◆ **Problem description**: Keep every line of the data below that has the string "binary" and present those lines.
### Data for analysis
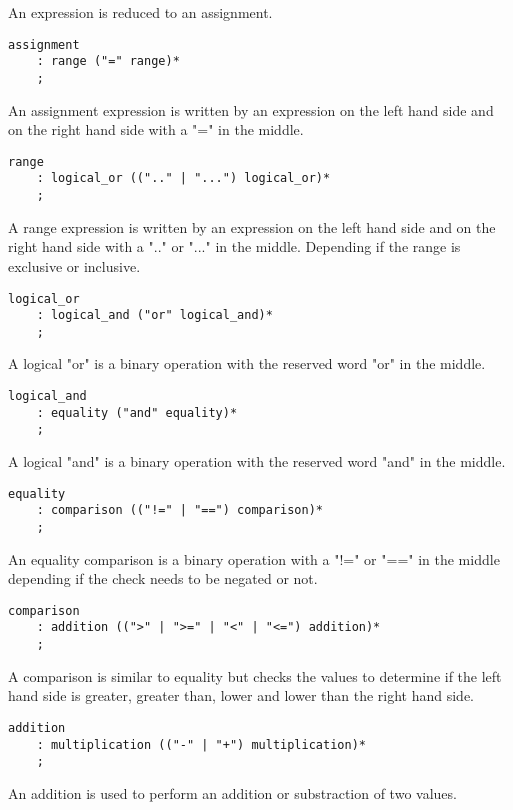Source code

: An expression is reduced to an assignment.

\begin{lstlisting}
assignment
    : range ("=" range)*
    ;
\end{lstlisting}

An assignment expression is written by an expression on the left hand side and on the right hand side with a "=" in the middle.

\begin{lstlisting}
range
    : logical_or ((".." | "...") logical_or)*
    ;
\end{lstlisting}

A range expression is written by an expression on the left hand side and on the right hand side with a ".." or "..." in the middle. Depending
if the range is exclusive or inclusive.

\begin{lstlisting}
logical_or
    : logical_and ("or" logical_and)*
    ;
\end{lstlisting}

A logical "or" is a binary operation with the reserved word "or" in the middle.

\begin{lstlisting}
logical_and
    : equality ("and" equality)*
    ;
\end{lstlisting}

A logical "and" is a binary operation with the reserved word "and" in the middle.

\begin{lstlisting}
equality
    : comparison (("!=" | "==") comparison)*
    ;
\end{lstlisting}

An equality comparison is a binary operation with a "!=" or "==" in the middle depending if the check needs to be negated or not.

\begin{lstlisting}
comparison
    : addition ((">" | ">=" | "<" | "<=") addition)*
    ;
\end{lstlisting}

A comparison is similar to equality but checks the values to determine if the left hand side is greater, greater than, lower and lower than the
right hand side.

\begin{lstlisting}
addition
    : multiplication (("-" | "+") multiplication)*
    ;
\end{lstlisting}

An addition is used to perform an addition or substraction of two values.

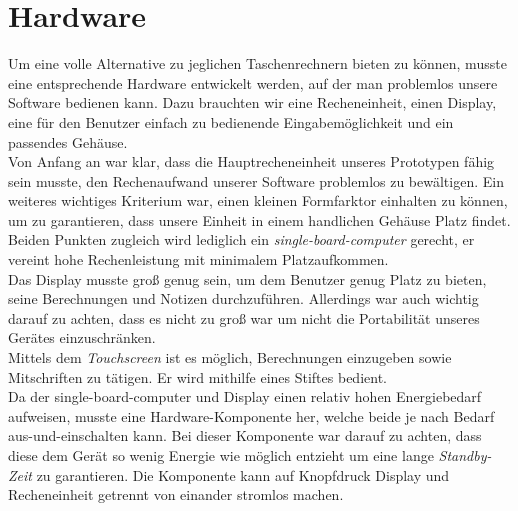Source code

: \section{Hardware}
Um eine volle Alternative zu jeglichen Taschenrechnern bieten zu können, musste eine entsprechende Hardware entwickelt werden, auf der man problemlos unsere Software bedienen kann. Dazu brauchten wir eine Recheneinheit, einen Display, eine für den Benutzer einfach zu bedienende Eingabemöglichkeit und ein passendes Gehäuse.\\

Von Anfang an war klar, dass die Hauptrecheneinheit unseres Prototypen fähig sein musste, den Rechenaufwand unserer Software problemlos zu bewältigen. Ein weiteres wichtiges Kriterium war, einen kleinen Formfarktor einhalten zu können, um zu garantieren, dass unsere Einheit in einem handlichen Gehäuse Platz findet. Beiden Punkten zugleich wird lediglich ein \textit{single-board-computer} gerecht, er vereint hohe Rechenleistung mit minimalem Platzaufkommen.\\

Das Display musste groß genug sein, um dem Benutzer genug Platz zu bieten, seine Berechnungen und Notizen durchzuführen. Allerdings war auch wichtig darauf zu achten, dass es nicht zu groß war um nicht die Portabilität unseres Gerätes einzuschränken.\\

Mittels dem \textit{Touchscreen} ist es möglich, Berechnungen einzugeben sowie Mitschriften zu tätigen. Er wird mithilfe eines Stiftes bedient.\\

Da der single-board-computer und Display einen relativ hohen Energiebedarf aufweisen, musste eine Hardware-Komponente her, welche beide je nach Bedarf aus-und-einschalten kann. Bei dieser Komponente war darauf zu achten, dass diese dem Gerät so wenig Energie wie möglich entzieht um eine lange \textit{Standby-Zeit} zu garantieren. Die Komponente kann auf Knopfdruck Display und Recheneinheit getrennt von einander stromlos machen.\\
######
◆ **Answer section**:
A logical "or" is a binary operation with the reserved word "or" in the middle.
A logical "and" is a binary operation with the reserved word "and" in the middle.
An equality comparison is a binary operation with a "!=" or "==" in the middle depending if the check needs to be negated or not.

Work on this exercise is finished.